[<prev] [next>] [<thread-prev] [thread-next>] [day] [month] [year] [list]
Message-ID: <20210405170801.zrdhnon6g4ggb6c7@wittgenstein>
Date: Mon, 5 Apr 2021 19:08:01 +0200
From: Christian Brauner <christian.brauner@...ntu.com>
To: Al Viro <viro@...iv.linux.org.uk>
Cc: Jens Axboe <axboe@...nel.dk>,
syzbot <syzbot+c88a7030da47945a3cc3@...kaller.appspotmail.com>,
linux-fsdevel@...r.kernel.org, linux-kernel@...r.kernel.org,
syzkaller-bugs@...glegroups.com, io-uring@...r.kernel.org
Subject: Re: [syzbot] WARNING in mntput_no_expire (2)
On Mon, Apr 05, 2021 at 04:18:58PM +0000, Al Viro wrote:
> On Mon, Apr 05, 2021 at 01:44:37PM +0200, Christian Brauner wrote:
> > On Sun, Apr 04, 2021 at 08:17:21PM +0000, Al Viro wrote:
> > > On Sun, Apr 04, 2021 at 06:50:10PM +0000, Al Viro wrote:
> > >
> > > > > Yeah, I have at least namei.o
> > > > >
> > > > > https://drive.google.com/file/d/1AvO1St0YltIrA86DXjp1Xg3ojtS9owGh/view?usp=sharing
> > > >
> > > > *grumble*
> > > >
> > > > Is it reproducible without KASAN? Would be much easier to follow the produced
> > > > asm...
> > >
> > > Looks like inode_permission(_, NULL, _) from may_lookup(nd). I.e.
> > > nd->inode == NULL.
> >
> > Yeah, I already saw that.
> >
> > >
> > > Mind slapping BUG_ON(!nd->inode) right before may_lookup() call in
> > > link_path_walk() and trying to reproduce that oops?
> >
> > Yep, no problem. If you run the reproducer in a loop for a little while
> > you eventually trigger the BUG_ON() and then you get the following splat
> > (and then an endless loop) in [1] with nd->inode NULL.
> >
> > _But_ I managed to debug this further and was able to trigger the BUG_ON()

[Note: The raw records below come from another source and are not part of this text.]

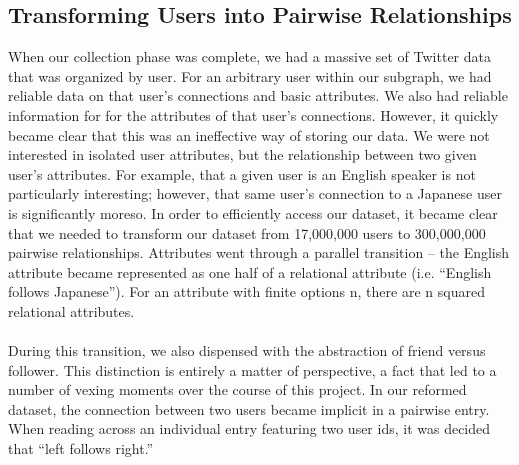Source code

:\subsection{Transforming Users into Pairwise Relationships}
When our collection phase was complete, we had a massive set of Twitter data that was organized by user.  For an arbitrary user within our subgraph, we had reliable data on that user's connections and basic attributes.  We also had reliable information for for the attributes of that user's connections.  However, it quickly became clear that this was an ineffective way of storing our data.  We were not interested in isolated user attributes, but the relationship between two given user's attributes.  For example, that a given user is an English speaker is not particularly interesting; however, that same user's connection to a Japanese user is significantly moreso.  In order to efficiently access our dataset, it became clear that we needed to transform our dataset from 17,000,000 users to 300,000,000 pairwise relationships.  Attributes went through a parallel transition -- the English attribute became represented as one half of a relational attribute (i.e. ``English follows Japanese'').  For an attribute with finite options n, there are n squared relational attributes.
\\\\
During this transition, we also dispensed with the abstraction of friend versus follower.  This distinction is entirely a matter of perspective, a fact that led to a number of vexing moments over the course of this project.  In our reformed dataset, the connection between two users became implicit in a pairwise entry.  When reading across an individual entry featuring two user ids, it was decided that ``left follows right.'' 

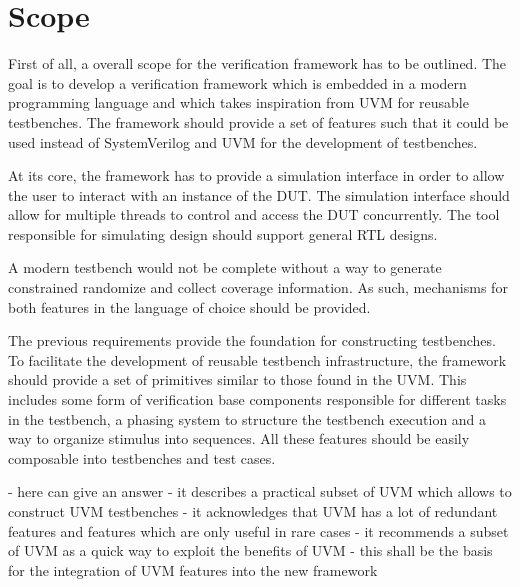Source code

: \section{Scope} %

First of all, a overall scope for the verification framework has to be outlined. The goal is to develop a
verification framework which is embedded in a modern programming language and which takes inspiration from UVM for
reusable testbenches. The framework should provide a set of features such that it could be used instead of
SystemVerilog and UVM for the development of testbenches.

At its core, the framework has to provide a simulation interface in order to allow the user to interact with an
instance of the DUT. The simulation interface should allow for multiple threads to control and access the DUT
concurrently. The tool responsible for simulating design should support general RTL designs.

A modern testbench would not be complete without a way to generate constrained randomize and collect coverage
information. As such, mechanisms for both features in the language of choice should be provided. 

The previous requirements provide the foundation for constructing testbenches. To facilitate the development of
reusable testbench infrastructure, the framework should provide a set of primitives similar to those found in the
UVM. This includes some form of verification base components responsible for different tasks in the testbench, a
phasing system to structure the testbench execution and a way to organize stimulus into sequences. All these features
should be easily composable into testbenches and test cases.



- here \cite{sutherland2015uvm} can give an answer
- it describes a practical subset of UVM which allows to construct UVM testbenches
- it acknowledges that UVM has a lot of redundant features and features which are only useful in rare cases
- it recommends a subset of UVM as a quick way to exploit the benefits of UVM
- this shall be the basis for the integration of UVM features into the new framework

> > directly in path_init() in the AT_FDCWD branch (after all its AT_FDCWD(./file0)
> > with the patch in [3] (it's in LOOKUP_RCU) the corresponding splat is in [2].

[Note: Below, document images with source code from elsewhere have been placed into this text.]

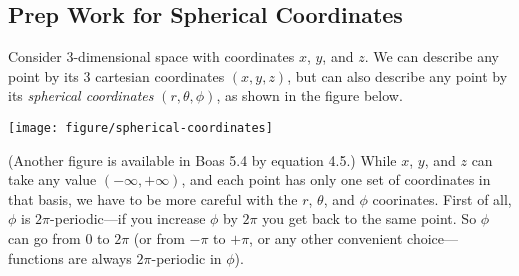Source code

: \documentclass[answers]{exam}\newcommand{\repositoryInformationSetup}{     \usepackage[dvipsnames]{xcolor}     \usepackage[ angle=90, color=black, opacity=1, scale=2, ]{background}      \SetBgPosition{current page.west}      \SetBgVshift{-4.5mm}      \backgroundsetup{contents={{\color{green}\texttt{-{}-} differs from commit \texttt{aac605f} in 0 files}}} } \newcommand{\commit}{{{\color{green}aac605f}}}\usepackage{amsmath}
\newcommand{\Reals}{\mathbb{R}\xspace}
\providecommand{\id}{}
\renewcommand{\id}[1]{\ensuremath{\; \mathrm{d}#1}}
\newcommand{\ket}[1]{\ensuremath{\left|\;#1\;\right\rangle}}
\newcommand{\bracket}[2]{\ensuremath{\left\langle\;#1\;\middle|\;#2\;\right\rangle}}
\let\braket\bracket
\newcommand{\operator}[3]{\ensuremath{\left|\;#1\;\middle\rangle\; #2\; \middle\langle\;#3\;\right|}}
\begin{document}
\begin{questions}
 
	\clearpage
	\section*{Prep Work for Spherical Coordinates}
	\question Consider 3-dimensional space with coordinates $x$, $y$, and $z$.  We can describe any point by its 3 cartesian coordinates $(x, y, z)$, but can also describe any point by its \emph{spherical coordinates} $(r, \theta, \phi)$, as shown in the figure below.
\begin{center}
	\texttt{[image: figure/spherical-coordinates]}
\end{center}
(Another figure is available in Boas 5.4 by equation 4.5.)
While $x$, $y$, and $z$ can take any value $(-\infty,+\infty)$, and each point has only one set of coordinates in that basis, we have to be more careful with the $r$, $\theta$, and $\phi$ coorinates.  First of all, $\phi$ is $2\pi$-periodic---if you increase $\phi$ by $2\pi$ you get back to the same point.  So $\phi$ can go from 0 to $2\pi$ (or from $-\pi$ to $+\pi$, or any other convenient choice---functions are always $2\pi$-periodic in $\phi$).


\end{questions}
\end{document}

> > So the crash happens for a PF_IO_WORKER thread with a NULL nd->inode for the
> > PF_IO_WORKER's pwd (The PF_IO_WORKER seems to be in async context.).
>
> So we find current->fs->pwd.dentry negative, with current->fs->seq sampled
> equal before and after that? Lovely... The only places where we assign
> anything to ->pwd.dentry are
> void set_fs_pwd(struct fs_struct *fs, const struct path *path)
> {
> struct path old_pwd;
>
> path_get(path);
> spin_lock(&fs->lock);
> write_seqcount_begin(&fs->seq);
> old_pwd = fs->pwd;
> fs->pwd = *path;
> write_seqcount_end(&fs->seq);
> spin_unlock(&fs->lock);
>
> if (old_pwd.dentry)
> path_put(&old_pwd);
> }
> where we have ->seq bumped between dget new/assignment/ dput old,
> copy_fs_struct() where we have
> spin_lock(&old->lock);
> fs->root = old->root;
> path_get(&fs->root);
> fs->pwd = old->pwd;
> path_get(&fs->pwd);
> spin_unlock(&old->lock);
> fs being freshly allocated instance that couldn't have been observed
> by anyone and chroot_fs_refs(), where we have
> spin_lock(&fs->lock);
> write_seqcount_begin(&fs->seq);
> hits += replace_path(&fs->root, old_root, new_root);
> hits += replace_path(&fs->pwd, old_root, new_root);
> write_seqcount_end(&fs->seq);
> while (hits--) {
> count++;
> path_get(new_root);
> }
> spin_unlock(&fs->lock);
> ...
> static inline int replace_path(struct path *p, const struct path *old, const struct path *new)
> {
> if (likely(p->dentry != old->dentry || p->mnt != old->mnt))
> return 0;
> *p = *new;
> return 1;
> }
> Here we have new_root->dentry pinned from the very beginning,
> and assignments are wrapped into bumps of ->seq. Moreover,
> we are holding ->lock through that sequence (as all writers
> do), so these references can't be dropped before path_get()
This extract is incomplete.